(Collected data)
******

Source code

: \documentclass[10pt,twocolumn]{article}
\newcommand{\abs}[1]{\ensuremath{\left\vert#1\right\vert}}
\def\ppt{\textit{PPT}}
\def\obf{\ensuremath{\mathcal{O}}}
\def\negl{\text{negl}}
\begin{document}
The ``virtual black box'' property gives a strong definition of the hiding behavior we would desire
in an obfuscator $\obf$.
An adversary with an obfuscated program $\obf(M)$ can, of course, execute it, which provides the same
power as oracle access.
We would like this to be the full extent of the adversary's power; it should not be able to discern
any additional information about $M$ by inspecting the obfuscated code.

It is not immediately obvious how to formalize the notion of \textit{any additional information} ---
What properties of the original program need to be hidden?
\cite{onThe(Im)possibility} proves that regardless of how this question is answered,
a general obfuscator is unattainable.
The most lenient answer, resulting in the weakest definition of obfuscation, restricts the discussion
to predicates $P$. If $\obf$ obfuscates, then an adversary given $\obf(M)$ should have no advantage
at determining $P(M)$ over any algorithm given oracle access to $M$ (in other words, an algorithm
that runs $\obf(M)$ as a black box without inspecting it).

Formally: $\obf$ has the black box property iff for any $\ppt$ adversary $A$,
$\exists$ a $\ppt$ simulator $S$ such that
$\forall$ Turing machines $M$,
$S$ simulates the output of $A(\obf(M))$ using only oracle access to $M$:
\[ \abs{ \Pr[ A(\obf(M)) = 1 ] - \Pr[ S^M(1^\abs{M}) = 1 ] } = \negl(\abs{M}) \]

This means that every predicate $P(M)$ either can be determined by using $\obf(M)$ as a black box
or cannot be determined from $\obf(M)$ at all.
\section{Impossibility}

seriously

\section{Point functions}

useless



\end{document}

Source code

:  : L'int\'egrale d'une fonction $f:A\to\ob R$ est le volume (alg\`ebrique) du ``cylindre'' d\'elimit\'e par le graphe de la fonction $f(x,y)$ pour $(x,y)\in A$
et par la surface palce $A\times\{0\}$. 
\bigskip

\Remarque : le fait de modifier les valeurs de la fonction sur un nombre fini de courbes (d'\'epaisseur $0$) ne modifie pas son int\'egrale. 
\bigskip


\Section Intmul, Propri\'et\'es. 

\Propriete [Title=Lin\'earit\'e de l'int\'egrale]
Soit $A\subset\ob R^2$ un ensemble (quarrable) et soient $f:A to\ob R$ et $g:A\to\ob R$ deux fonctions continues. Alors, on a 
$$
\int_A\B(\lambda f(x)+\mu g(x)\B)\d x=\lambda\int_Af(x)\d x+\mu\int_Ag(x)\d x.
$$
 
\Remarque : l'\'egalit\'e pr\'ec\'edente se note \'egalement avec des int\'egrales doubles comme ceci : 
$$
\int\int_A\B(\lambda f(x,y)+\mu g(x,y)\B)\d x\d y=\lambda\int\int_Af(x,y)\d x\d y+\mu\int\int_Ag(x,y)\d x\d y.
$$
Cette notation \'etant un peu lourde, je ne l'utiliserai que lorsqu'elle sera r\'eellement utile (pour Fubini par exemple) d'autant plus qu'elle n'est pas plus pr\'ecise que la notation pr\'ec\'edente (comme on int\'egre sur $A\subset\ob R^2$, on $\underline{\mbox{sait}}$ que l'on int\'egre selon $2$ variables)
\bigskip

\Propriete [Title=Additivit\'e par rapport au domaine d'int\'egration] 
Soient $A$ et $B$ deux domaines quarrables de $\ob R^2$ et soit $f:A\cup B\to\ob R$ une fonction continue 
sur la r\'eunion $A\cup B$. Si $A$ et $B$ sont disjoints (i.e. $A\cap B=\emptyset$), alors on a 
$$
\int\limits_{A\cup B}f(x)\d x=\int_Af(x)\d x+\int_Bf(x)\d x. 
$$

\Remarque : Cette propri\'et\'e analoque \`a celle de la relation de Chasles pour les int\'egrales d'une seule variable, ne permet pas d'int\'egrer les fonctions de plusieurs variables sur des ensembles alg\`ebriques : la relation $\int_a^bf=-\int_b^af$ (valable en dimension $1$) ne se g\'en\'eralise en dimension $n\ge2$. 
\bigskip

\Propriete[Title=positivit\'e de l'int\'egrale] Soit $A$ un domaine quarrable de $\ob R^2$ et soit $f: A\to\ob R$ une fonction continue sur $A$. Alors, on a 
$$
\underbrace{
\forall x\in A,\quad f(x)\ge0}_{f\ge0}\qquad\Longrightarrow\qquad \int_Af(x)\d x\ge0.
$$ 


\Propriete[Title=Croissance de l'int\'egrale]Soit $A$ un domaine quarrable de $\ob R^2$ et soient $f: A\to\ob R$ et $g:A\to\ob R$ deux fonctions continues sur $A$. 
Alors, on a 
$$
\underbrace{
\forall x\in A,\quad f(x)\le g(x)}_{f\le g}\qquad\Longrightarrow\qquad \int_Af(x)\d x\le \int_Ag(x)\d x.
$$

******

### WHAT TO DO:
If a line of the records above holds the word "definition", show it.

### SOLUTION TO THIS PROBLEM:
The ``virtual black box'' property gives a strong definition of the hiding behavior we would desire
The most lenient answer, resulting in the weakest definition of obfuscation, restricts the discussion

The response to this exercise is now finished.